Most long-term couples carry at least one desire they have never named to each other. Not a secret kept on purpose, usually — a thing the asking of which would itself become the conversation, and so the asking is postponed, and then postponed again, until the postponement is the relationship's quiet shape. BothWant exists for the half-second between wanting to ask and not yet being able to. The product does the asking. The couple does the answering, separately, and what comes back is only what both of them already meant.
An anonymous mutual-yes-only reveal works where a survey, a worksheet, or the gentle suggestion to communicate more openly does not. It works because it changes the architecture of the question. A survey asks each partner to be brave at the same time; a worksheet asks them to negotiate while still discovering. The reveal asks neither. It lets visibility precede vocabulary — lets two people see that they have been pointed in the same direction before they have to find words for the direction itself. Words follow more easily once the room is no longer empty.

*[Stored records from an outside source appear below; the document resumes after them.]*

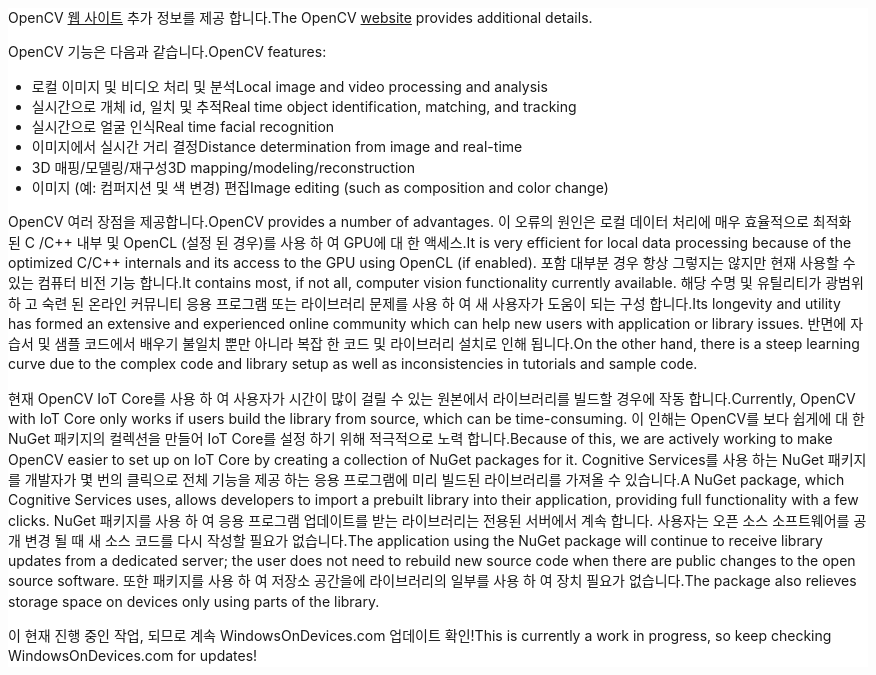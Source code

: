 <span data-ttu-id="48b0a-148">OpenCV [웹 사이트](http://opencv.org/) 추가 정보를 제공 합니다.</span><span class="sxs-lookup"><span data-stu-id="48b0a-148">The OpenCV [website](http://opencv.org/) provides additional details.</span></span>

<span data-ttu-id="48b0a-149">OpenCV 기능은 다음과 같습니다.</span><span class="sxs-lookup"><span data-stu-id="48b0a-149">OpenCV features:</span></span>
- <span data-ttu-id="48b0a-150">로컬 이미지 및 비디오 처리 및 분석</span><span class="sxs-lookup"><span data-stu-id="48b0a-150">Local image and video processing and analysis</span></span>
- <span data-ttu-id="48b0a-151">실시간으로 개체 id, 일치 및 추적</span><span class="sxs-lookup"><span data-stu-id="48b0a-151">Real time object identification, matching, and tracking</span></span>
- <span data-ttu-id="48b0a-152">실시간으로 얼굴 인식</span><span class="sxs-lookup"><span data-stu-id="48b0a-152">Real time facial recognition</span></span>
- <span data-ttu-id="48b0a-153">이미지에서 실시간 거리 결정</span><span class="sxs-lookup"><span data-stu-id="48b0a-153">Distance determination from image and real-time</span></span>
- <span data-ttu-id="48b0a-154">3D 매핑/모델링/재구성</span><span class="sxs-lookup"><span data-stu-id="48b0a-154">3D mapping/modeling/reconstruction</span></span>
- <span data-ttu-id="48b0a-155">이미지 (예: 컴퍼지션 및 색 변경) 편집</span><span class="sxs-lookup"><span data-stu-id="48b0a-155">Image editing (such as composition and color change)</span></span>

<span data-ttu-id="48b0a-156">OpenCV 여러 장점을 제공합니다.</span><span class="sxs-lookup"><span data-stu-id="48b0a-156">OpenCV provides a number of advantages.</span></span> <span data-ttu-id="48b0a-157">이 오류의 원인은 로컬 데이터 처리에 매우 효율적으로 최적화 된 C /C++ 내부 및 OpenCL (설정 된 경우)를 사용 하 여 GPU에 대 한 액세스.</span><span class="sxs-lookup"><span data-stu-id="48b0a-157">It is very efficient for local data processing because of the optimized C/C++ internals and its access to the GPU using OpenCL (if enabled).</span></span> <span data-ttu-id="48b0a-158">포함 대부분 경우 항상 그렇지는 않지만 현재 사용할 수 있는 컴퓨터 비전 기능 합니다.</span><span class="sxs-lookup"><span data-stu-id="48b0a-158">It contains most, if not all, computer vision functionality currently available.</span></span> <span data-ttu-id="48b0a-159">해당 수명 및 유틸리티가 광범위 하 고 숙련 된 온라인 커뮤니티 응용 프로그램 또는 라이브러리 문제를 사용 하 여 새 사용자가 도움이 되는 구성 합니다.</span><span class="sxs-lookup"><span data-stu-id="48b0a-159">Its longevity and utility has formed an extensive and experienced online community which can help new users with application or library issues.</span></span> <span data-ttu-id="48b0a-160">반면에 자습서 및 샘플 코드에서 배우기 불일치 뿐만 아니라 복잡 한 코드 및 라이브러리 설치로 인해 됩니다.</span><span class="sxs-lookup"><span data-stu-id="48b0a-160">On the other hand, there is a steep learning curve due to the complex code and library setup as well as inconsistencies in tutorials and sample code.</span></span>

<span data-ttu-id="48b0a-161">현재 OpenCV IoT Core를 사용 하 여 사용자가 시간이 많이 걸릴 수 있는 원본에서 라이브러리를 빌드할 경우에 작동 합니다.</span><span class="sxs-lookup"><span data-stu-id="48b0a-161">Currently, OpenCV with IoT Core only works if users build the library from source, which can be time-consuming.</span></span> <span data-ttu-id="48b0a-162">이 인해는 OpenCV를 보다 쉽게에 대 한 NuGet 패키지의 컬렉션을 만들어 IoT Core를 설정 하기 위해 적극적으로 노력 합니다.</span><span class="sxs-lookup"><span data-stu-id="48b0a-162">Because of this, we are actively working to make OpenCV easier to set up on IoT Core by creating a collection of NuGet packages for it.</span></span> <span data-ttu-id="48b0a-163">Cognitive Services를 사용 하는 NuGet 패키지를 개발자가 몇 번의 클릭으로 전체 기능을 제공 하는 응용 프로그램에 미리 빌드된 라이브러리를 가져올 수 있습니다.</span><span class="sxs-lookup"><span data-stu-id="48b0a-163">A NuGet package, which Cognitive Services uses, allows developers to import a prebuilt library into their application, providing full functionality with a few clicks.</span></span> <span data-ttu-id="48b0a-164">NuGet 패키지를 사용 하 여 응용 프로그램 업데이트를 받는 라이브러리는 전용된 서버에서 계속 합니다. 사용자는 오픈 소스 소프트웨어를 공개 변경 될 때 새 소스 코드를 다시 작성할 필요가 없습니다.</span><span class="sxs-lookup"><span data-stu-id="48b0a-164">The application using the NuGet package will continue to receive library updates from a dedicated server; the user does not need to rebuild new source code when there are public changes to the open source software.</span></span> <span data-ttu-id="48b0a-165">또한 패키지를 사용 하 여 저장소 공간을에 라이브러리의 일부를 사용 하 여 장치 필요가 없습니다.</span><span class="sxs-lookup"><span data-stu-id="48b0a-165">The package also relieves storage space on devices only using parts of the library.</span></span>

<span data-ttu-id="48b0a-166">이 현재 진행 중인 작업, 되므로 계속 WindowsOnDevices.com 업데이트 확인!</span><span class="sxs-lookup"><span data-stu-id="48b0a-166">This is currently a work in progress, so keep checking WindowsOnDevices.com for updates!</span></span>
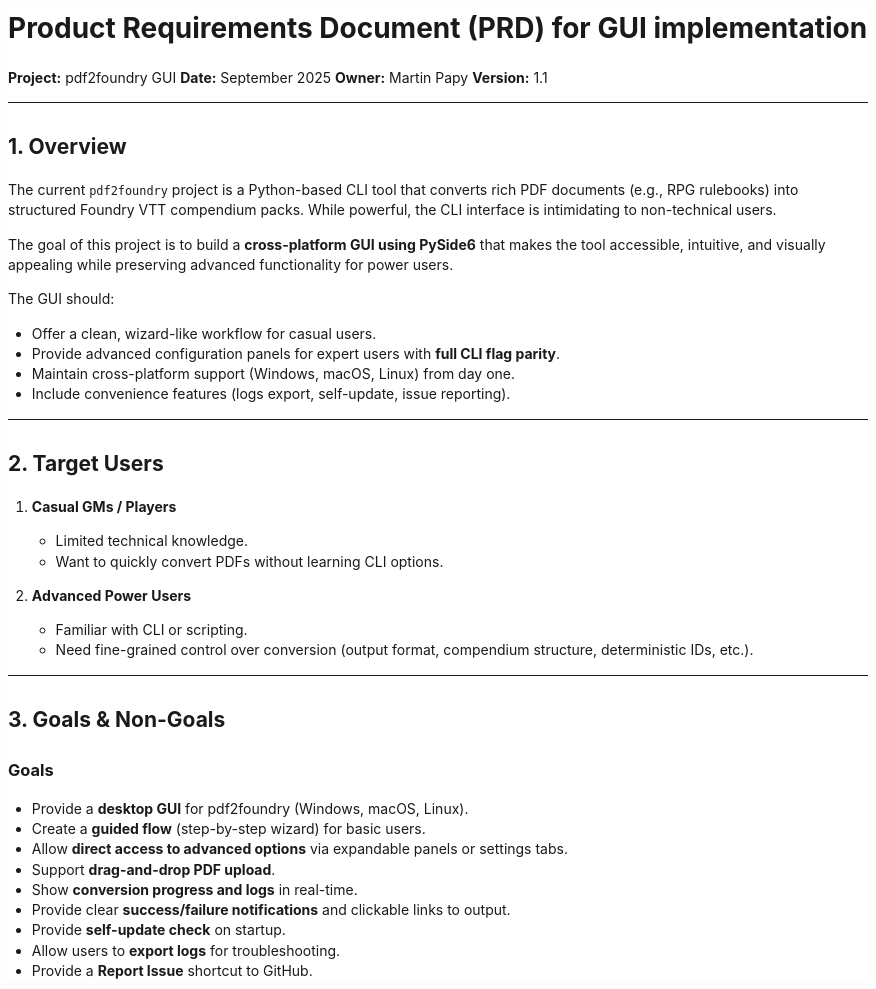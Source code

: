 # Product Requirements Document (PRD) for GUI implementation

**Project:** pdf2foundry GUI
**Date:** September 2025
**Owner:** Martin Papy
**Version:** 1.1

______________________________________________________________________

## 1. Overview

The current `pdf2foundry` project is a Python-based CLI tool that converts rich PDF documents (e.g., RPG rulebooks) into structured Foundry VTT compendium packs. While powerful, the CLI interface is intimidating to non-technical users.

The goal of this project is to build a **cross-platform GUI using PySide6** that makes the tool accessible, intuitive, and visually appealing while preserving advanced functionality for power users.

The GUI should:

- Offer a clean, wizard-like workflow for casual users.
- Provide advanced configuration panels for expert users with **full CLI flag parity**.
- Maintain cross-platform support (Windows, macOS, Linux) from day one.
- Include convenience features (logs export, self-update, issue reporting).

______________________________________________________________________

## 2. Target Users

1. **Casual GMs / Players**

   - Limited technical knowledge.
   - Want to quickly convert PDFs without learning CLI options.

1. **Advanced Power Users**

   - Familiar with CLI or scripting.
   - Need fine-grained control over conversion (output format, compendium structure, deterministic IDs, etc.).

______________________________________________________________________

## 3. Goals & Non-Goals

### Goals

- Provide a **desktop GUI** for pdf2foundry (Windows, macOS, Linux).
- Create a **guided flow** (step-by-step wizard) for basic users.
- Allow **direct access to advanced options** via expandable panels or settings tabs.
- Support **drag-and-drop PDF upload**.
- Show **conversion progress and logs** in real-time.
- Provide clear **success/failure notifications** and clickable links to output.
- Provide **self-update check** on startup.
- Allow users to **export logs** for troubleshooting.
- Provide a **Report Issue** shortcut to GitHub.
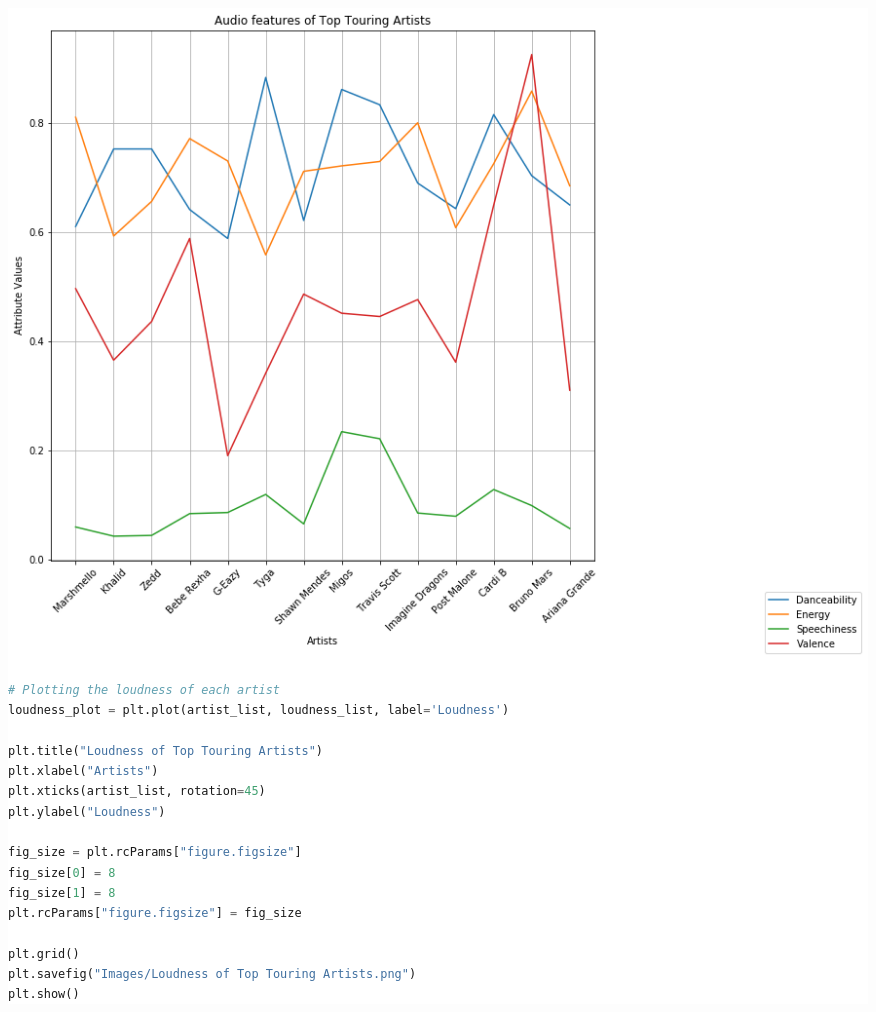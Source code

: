 ![png](Output/output_24_0.png)



```python
# Plotting the loudness of each artist
loudness_plot = plt.plot(artist_list, loudness_list, label='Loudness')

plt.title("Loudness of Top Touring Artists")
plt.xlabel("Artists")
plt.xticks(artist_list, rotation=45)
plt.ylabel("Loudness")

fig_size = plt.rcParams["figure.figsize"]
fig_size[0] = 8
fig_size[1] = 8
plt.rcParams["figure.figsize"] = fig_size

plt.grid()
plt.savefig("Images/Loudness of Top Touring Artists.png")
plt.show()
```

BothWant is not therapy. It is not a dating app. It is not a relationship-optimization tool, a habit tracker, or a scoreboard. It is not a place to file grievances or measure progress against a partner. It is, narrowly and deliberately, a quiet way for two people who already chose each other to find the next thing worth talking about.
The daily journal and the curated library of guides are written, not aggregated. We publish our own thinking because the alternative — a feed of cross-posted relationship advice optimized for engagement — would slowly become the product, and the product would slowly become worse. A small editorial team writes one essay each morning and ships guides on a deliberate cadence. Citations are real. Sources are named. Nothing is auto-generated to fill a slot.
BothWant is subscription-only. There are no ads, no data sales, no upsells inside the experience, and no enterprise tier sitting in the wings. The economic choice is downstream of the privacy architecture: a system that does not see individual answers cannot sell them, and a company that does not depend on selling them does not have to argue with itself, later, about whether the architecture is still worth keeping. Subscriptions align the only person we have to answer to with the only person we want to answer to.
We are deliberately small. A small studio with a small team, no venture capital, and a long horizon. We are optimizing for couples who would like to stay curious about each other for the next forty years, not for the metric that would make this quarter look impressive. Slow on purpose. Bounded on purpose. The wrong investor would compress the horizon; the wrong scale would produce surface area we could not maintain at the level the work requires. We would rather build a small, careful thing for a long time than a large, careless thing briefly.
What we believe about long relationships is roughly this: the thing two people most often need is not a new framework, a better worksheet, or a deeper conversation about what is missing. It is a small, mechanical help that lets them notice — at the same time, in the same room — what they already half-knew about each other. If BothWant is one of those small mechanical helps, that is the only accomplishment we are aiming for.